**What the exercise asks:**
I need the number of lines in the listing below that include the string "Objective", and only that number.

**Given records:**
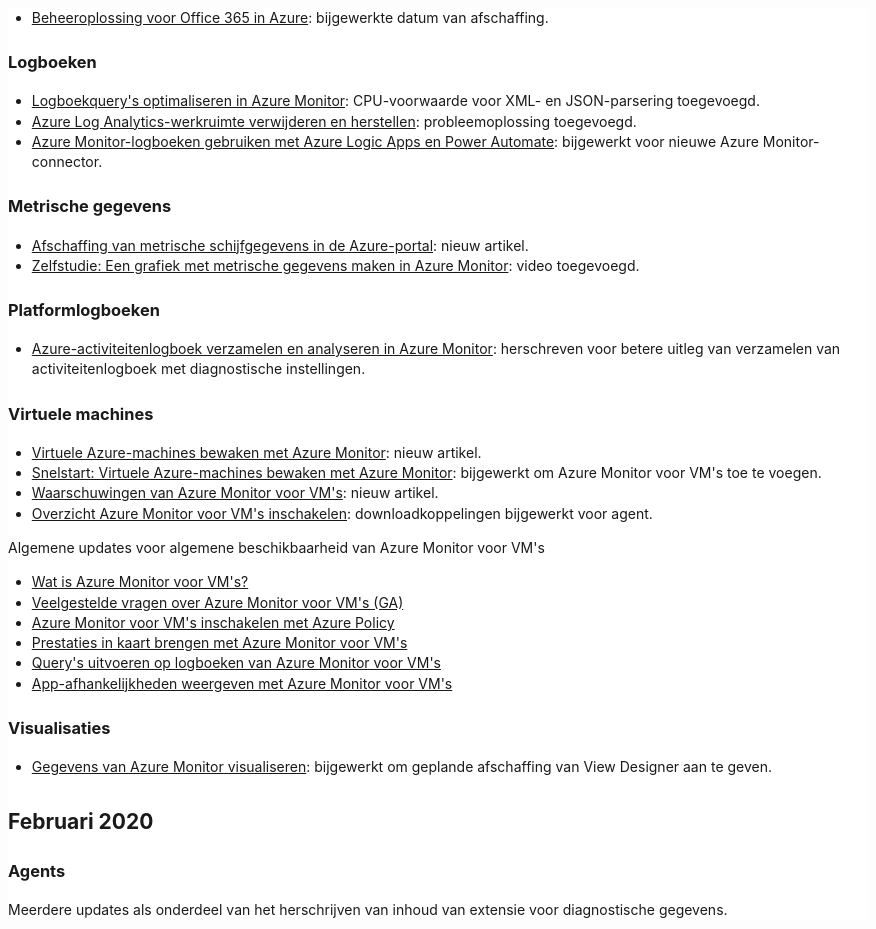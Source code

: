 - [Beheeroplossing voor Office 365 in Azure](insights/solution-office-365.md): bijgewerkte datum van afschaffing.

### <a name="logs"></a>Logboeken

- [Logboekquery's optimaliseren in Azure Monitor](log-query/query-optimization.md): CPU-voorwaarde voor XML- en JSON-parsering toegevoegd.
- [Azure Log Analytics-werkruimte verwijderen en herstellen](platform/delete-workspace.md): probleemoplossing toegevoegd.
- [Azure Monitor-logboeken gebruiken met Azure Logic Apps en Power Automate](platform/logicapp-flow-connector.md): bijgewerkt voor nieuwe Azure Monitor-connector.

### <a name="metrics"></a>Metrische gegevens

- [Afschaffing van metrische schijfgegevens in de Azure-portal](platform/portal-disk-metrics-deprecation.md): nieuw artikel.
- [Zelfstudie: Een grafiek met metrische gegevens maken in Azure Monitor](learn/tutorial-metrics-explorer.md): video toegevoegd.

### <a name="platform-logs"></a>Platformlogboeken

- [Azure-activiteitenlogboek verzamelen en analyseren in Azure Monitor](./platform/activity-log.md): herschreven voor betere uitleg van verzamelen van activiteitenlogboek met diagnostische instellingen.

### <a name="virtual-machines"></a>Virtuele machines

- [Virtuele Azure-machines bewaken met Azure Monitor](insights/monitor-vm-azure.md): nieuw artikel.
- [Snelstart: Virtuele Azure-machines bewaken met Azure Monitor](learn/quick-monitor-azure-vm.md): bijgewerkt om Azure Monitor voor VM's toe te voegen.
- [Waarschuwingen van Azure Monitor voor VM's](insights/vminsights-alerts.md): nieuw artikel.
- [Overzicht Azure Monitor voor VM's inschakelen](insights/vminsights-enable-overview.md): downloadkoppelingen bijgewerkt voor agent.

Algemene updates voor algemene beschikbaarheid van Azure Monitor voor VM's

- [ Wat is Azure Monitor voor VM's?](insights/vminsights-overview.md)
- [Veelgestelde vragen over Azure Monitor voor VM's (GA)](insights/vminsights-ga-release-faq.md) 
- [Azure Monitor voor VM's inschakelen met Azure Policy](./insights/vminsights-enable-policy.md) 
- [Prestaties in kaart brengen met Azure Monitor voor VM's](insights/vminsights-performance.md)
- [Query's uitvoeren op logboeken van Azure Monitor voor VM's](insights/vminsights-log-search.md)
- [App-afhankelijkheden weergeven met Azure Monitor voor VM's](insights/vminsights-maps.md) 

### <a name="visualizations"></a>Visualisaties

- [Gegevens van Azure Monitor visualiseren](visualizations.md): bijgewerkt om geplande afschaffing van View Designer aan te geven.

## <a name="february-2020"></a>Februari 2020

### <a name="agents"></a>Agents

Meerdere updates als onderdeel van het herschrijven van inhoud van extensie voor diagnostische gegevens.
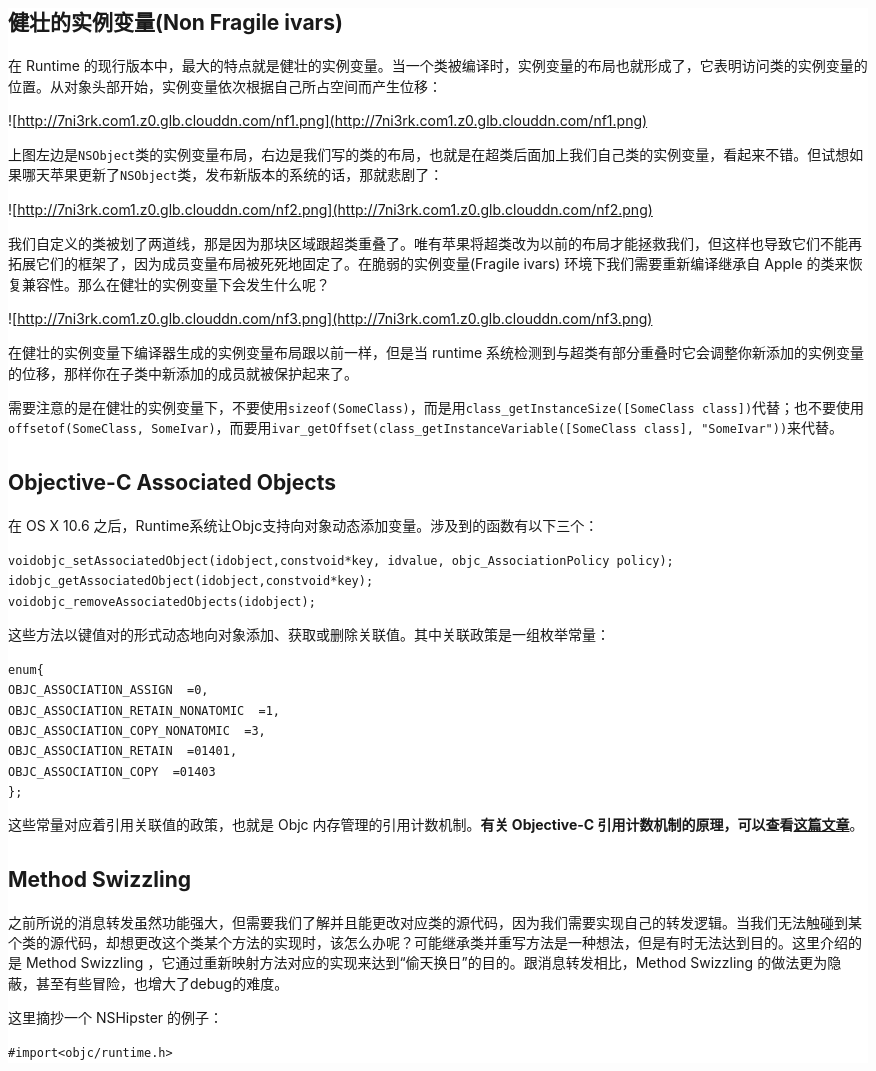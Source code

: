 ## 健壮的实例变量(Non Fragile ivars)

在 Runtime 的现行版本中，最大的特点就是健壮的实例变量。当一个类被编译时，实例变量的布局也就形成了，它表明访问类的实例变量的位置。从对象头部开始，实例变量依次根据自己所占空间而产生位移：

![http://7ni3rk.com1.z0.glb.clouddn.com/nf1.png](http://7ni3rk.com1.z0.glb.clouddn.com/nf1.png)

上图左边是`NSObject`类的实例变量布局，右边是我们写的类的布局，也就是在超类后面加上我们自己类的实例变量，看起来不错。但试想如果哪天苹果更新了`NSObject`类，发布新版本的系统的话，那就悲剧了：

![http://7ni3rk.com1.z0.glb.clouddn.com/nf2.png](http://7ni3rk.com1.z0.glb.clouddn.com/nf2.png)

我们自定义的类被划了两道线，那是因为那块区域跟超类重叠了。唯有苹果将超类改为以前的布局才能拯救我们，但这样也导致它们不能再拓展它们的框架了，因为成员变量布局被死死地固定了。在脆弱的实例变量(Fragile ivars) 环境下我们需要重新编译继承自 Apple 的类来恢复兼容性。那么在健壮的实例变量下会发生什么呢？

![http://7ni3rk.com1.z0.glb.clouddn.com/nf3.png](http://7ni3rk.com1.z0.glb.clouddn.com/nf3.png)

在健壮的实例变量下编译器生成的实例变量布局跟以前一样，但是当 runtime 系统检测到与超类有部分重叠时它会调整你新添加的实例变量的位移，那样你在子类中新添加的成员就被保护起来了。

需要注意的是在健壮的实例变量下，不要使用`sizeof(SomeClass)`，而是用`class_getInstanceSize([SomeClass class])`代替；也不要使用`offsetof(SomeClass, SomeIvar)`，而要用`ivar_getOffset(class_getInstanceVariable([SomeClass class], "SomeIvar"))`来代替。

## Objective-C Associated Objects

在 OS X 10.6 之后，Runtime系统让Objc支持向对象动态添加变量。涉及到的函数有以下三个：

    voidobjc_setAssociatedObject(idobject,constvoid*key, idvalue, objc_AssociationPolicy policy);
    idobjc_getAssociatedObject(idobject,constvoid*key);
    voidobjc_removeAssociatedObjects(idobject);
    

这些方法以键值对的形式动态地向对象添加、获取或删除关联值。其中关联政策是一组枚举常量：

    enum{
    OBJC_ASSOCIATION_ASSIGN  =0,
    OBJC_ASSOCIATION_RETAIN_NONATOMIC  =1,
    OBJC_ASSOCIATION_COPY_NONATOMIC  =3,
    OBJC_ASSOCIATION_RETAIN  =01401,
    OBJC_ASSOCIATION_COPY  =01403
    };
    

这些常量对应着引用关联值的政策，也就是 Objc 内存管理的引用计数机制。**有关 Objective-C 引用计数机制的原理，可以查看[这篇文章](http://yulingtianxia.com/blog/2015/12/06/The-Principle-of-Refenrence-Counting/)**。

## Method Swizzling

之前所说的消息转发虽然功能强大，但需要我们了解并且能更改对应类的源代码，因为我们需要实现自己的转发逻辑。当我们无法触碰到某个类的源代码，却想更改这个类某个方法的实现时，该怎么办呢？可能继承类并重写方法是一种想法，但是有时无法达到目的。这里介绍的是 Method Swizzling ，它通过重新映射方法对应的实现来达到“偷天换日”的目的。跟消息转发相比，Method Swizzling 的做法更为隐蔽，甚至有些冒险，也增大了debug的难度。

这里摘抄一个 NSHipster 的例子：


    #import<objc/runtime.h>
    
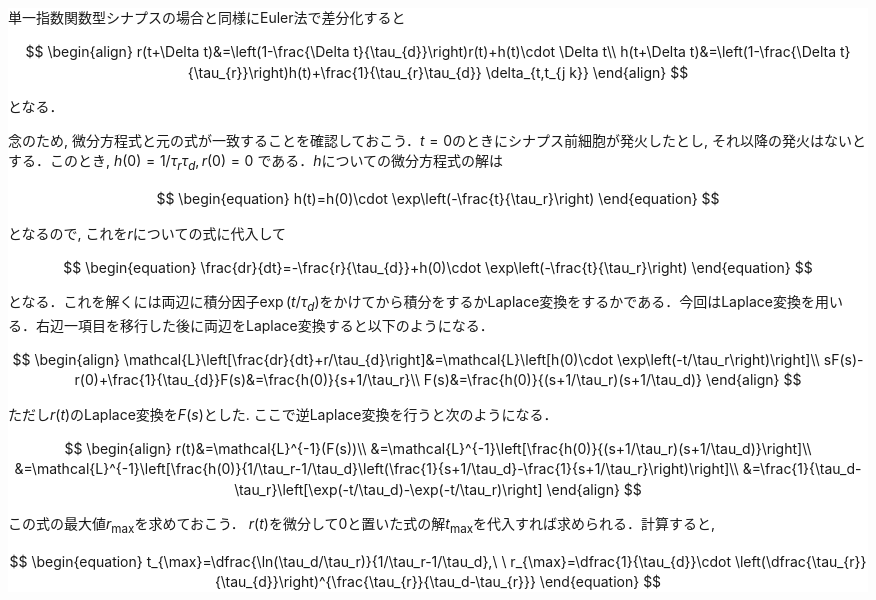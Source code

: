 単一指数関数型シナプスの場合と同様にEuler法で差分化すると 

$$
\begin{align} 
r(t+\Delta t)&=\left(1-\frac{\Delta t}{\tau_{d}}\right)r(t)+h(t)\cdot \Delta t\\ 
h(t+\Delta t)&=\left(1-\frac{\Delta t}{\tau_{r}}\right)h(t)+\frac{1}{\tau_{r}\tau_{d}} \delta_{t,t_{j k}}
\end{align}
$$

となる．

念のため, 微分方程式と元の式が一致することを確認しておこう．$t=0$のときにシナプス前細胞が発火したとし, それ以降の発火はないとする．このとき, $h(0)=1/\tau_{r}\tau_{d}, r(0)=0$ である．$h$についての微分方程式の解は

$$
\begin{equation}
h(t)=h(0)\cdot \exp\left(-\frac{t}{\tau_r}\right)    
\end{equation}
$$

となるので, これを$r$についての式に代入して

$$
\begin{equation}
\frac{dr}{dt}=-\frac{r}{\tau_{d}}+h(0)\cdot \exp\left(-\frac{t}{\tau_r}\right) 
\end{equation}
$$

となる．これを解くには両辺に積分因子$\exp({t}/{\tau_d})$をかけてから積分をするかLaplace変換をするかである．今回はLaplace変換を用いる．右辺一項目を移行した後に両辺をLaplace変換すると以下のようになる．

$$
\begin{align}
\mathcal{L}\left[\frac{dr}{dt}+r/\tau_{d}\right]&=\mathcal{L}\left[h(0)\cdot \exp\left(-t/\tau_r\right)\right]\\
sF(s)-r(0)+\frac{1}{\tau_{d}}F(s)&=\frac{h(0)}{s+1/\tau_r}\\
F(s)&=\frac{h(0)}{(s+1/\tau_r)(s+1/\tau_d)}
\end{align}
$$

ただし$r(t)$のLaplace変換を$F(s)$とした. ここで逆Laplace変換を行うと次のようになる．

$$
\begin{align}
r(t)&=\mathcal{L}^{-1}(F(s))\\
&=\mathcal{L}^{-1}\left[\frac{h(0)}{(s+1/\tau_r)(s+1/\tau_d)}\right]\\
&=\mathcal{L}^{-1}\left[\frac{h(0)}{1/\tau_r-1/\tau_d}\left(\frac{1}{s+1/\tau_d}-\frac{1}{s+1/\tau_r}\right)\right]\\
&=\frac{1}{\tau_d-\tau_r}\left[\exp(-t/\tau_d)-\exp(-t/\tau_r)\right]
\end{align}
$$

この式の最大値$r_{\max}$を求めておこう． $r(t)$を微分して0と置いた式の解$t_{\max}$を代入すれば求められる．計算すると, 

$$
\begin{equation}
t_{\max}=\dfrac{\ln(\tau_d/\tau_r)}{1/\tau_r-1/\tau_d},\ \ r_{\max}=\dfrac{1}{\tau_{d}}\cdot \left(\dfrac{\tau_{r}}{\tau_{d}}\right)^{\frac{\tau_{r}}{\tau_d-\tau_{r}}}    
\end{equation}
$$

**Output below:**
2